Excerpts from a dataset
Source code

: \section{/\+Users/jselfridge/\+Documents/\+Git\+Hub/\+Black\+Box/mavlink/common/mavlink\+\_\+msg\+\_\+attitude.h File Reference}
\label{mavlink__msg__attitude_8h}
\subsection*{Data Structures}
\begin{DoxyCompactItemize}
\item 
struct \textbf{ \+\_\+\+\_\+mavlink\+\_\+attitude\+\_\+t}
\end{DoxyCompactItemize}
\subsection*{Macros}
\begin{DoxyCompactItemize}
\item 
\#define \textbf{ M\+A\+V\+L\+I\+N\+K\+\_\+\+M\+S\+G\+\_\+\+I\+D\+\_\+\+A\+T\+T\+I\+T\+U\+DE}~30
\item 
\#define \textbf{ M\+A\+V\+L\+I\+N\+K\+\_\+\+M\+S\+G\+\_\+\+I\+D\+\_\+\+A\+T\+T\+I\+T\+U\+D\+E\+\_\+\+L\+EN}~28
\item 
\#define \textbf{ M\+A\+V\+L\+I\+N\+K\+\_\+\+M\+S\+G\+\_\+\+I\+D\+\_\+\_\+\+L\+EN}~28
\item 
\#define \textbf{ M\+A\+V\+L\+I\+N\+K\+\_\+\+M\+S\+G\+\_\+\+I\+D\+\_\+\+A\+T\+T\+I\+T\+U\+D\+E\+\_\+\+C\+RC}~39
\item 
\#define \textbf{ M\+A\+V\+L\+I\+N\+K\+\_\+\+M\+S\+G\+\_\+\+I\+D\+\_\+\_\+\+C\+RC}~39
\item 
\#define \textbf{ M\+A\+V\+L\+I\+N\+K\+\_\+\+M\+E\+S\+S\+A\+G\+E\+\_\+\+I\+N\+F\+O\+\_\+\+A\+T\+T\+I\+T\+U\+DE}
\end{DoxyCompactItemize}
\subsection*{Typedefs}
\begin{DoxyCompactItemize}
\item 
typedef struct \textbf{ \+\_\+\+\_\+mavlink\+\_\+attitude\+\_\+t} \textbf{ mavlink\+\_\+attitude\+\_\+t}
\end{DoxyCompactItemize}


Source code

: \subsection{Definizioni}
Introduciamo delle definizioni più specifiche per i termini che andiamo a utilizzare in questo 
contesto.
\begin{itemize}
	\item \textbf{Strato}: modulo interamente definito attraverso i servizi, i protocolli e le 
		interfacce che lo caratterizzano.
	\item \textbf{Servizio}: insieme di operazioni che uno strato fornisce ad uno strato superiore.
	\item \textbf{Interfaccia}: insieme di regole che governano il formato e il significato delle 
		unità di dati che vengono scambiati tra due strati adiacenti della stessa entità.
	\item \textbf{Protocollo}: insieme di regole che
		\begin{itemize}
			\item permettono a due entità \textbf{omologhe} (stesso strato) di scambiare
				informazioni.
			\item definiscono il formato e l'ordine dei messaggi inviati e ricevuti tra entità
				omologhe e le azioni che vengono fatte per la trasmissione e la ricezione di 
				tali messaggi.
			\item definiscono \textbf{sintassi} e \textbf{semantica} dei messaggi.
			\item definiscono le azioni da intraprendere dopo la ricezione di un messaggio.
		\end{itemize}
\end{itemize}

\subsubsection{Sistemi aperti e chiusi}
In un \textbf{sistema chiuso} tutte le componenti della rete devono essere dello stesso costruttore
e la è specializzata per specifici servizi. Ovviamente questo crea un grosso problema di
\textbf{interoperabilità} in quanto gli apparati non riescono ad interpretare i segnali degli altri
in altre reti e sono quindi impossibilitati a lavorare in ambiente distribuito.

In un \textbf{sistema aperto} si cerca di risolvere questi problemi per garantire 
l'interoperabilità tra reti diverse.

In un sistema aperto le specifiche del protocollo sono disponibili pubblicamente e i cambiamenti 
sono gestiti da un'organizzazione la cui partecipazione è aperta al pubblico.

» **ASSIGNED TASK**: Tally up the lines of the data above where the string "ricezione" appears, and give only the count.

» **REPLY**: 2